** Extracted material follows **
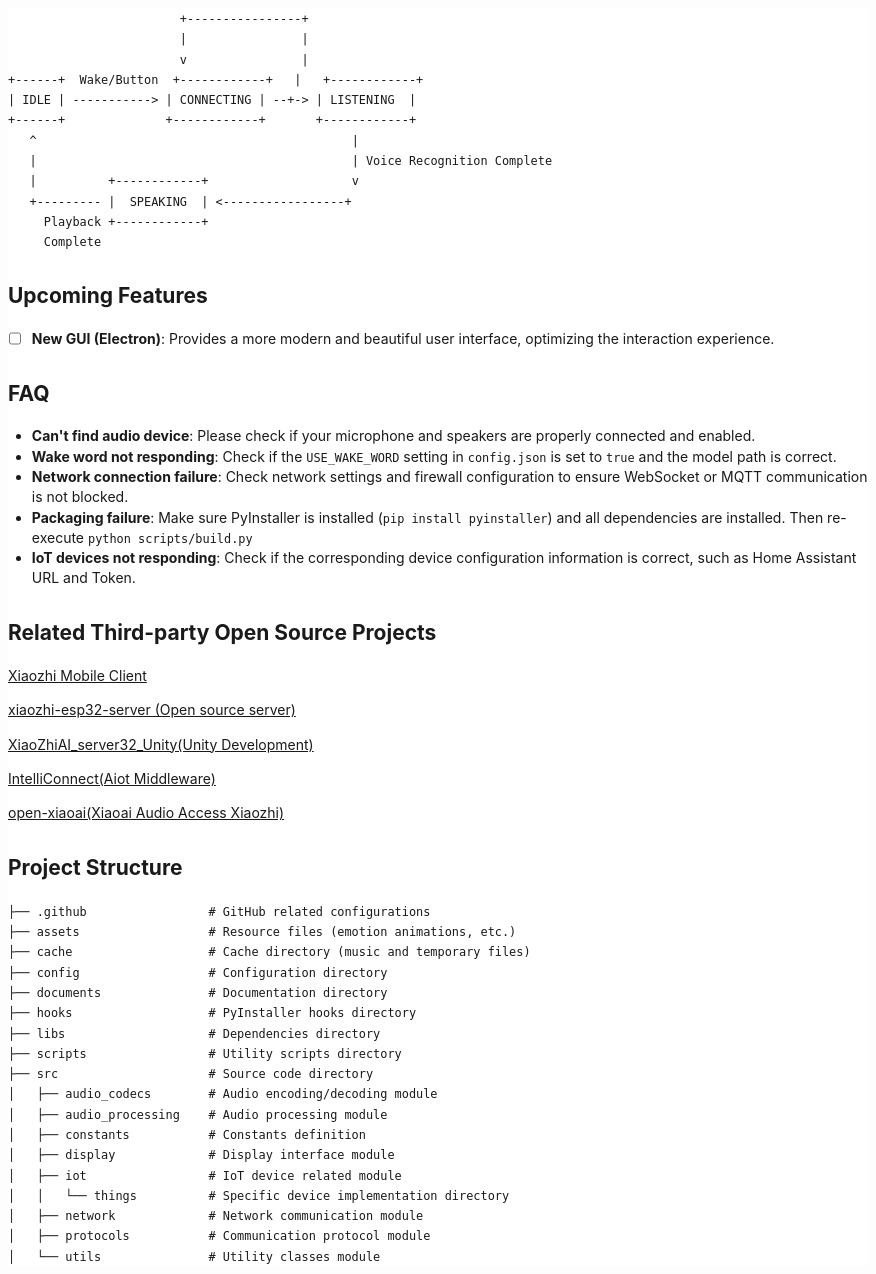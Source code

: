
 ```
                        +----------------+
                        |                |
                        v                |
+------+  Wake/Button  +------------+   |   +------------+
| IDLE | -----------> | CONNECTING | --+-> | LISTENING  |
+------+              +------------+       +------------+
   ^                                            |
   |                                            | Voice Recognition Complete
   |          +------------+                    v
   +--------- |  SPEAKING  | <-----------------+
     Playback +------------+
     Complete
```

## Upcoming Features
- [ ] **New GUI (Electron)**: Provides a more modern and beautiful user interface, optimizing the interaction experience.

## FAQ
- **Can't find audio device**: Please check if your microphone and speakers are properly connected and enabled.
- **Wake word not responding**: Check if the `USE_WAKE_WORD` setting in `config.json` is set to `true` and the model path is correct.
- **Network connection failure**: Check network settings and firewall configuration to ensure WebSocket or MQTT communication is not blocked.
- **Packaging failure**: Make sure PyInstaller is installed (`pip install pyinstaller`) and all dependencies are installed. Then re-execute `python scripts/build.py`
- **IoT devices not responding**: Check if the corresponding device configuration information is correct, such as Home Assistant URL and Token.

## Related Third-party Open Source Projects
[Xiaozhi Mobile Client](https://github.com/TOM88812/xiaozhi-android-client)

[xiaozhi-esp32-server (Open source server)](https://github.com/xinnan-tech/xiaozhi-esp32-server)

[XiaoZhiAI_server32_Unity(Unity Development)](https://gitee.com/vw112266/XiaoZhiAI_server32_Unity)

[IntelliConnect(Aiot Middleware)](https://github.com/ruanrongman/IntelliConnect)

[open-xiaoai(Xiaoai Audio Access Xiaozhi)](https://github.com/idootop/open-xiaoai.git)


## Project Structure

```
├── .github                 # GitHub related configurations
├── assets                  # Resource files (emotion animations, etc.)
├── cache                   # Cache directory (music and temporary files)
├── config                  # Configuration directory
├── documents               # Documentation directory
├── hooks                   # PyInstaller hooks directory
├── libs                    # Dependencies directory
├── scripts                 # Utility scripts directory
├── src                     # Source code directory
│   ├── audio_codecs        # Audio encoding/decoding module
│   ├── audio_processing    # Audio processing module
│   ├── constants           # Constants definition
│   ├── display             # Display interface module
│   ├── iot                 # IoT device related module
│   │   └── things          # Specific device implementation directory
│   ├── network             # Network communication module
│   ├── protocols           # Communication protocol module
│   └── utils               # Utility classes module
```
** End of Extracted material **
What you will do:
Where does "responding" appear in the listing? Show every line that has it.

Task result:
- **Wake word not responding**: Check if the `USE_WAKE_WORD` setting in `config.json` is set to `true` and the model path is correct.
- **IoT devices not responding**: Check if the corresponding device configuration information is correct, such as Home Assistant URL and Token.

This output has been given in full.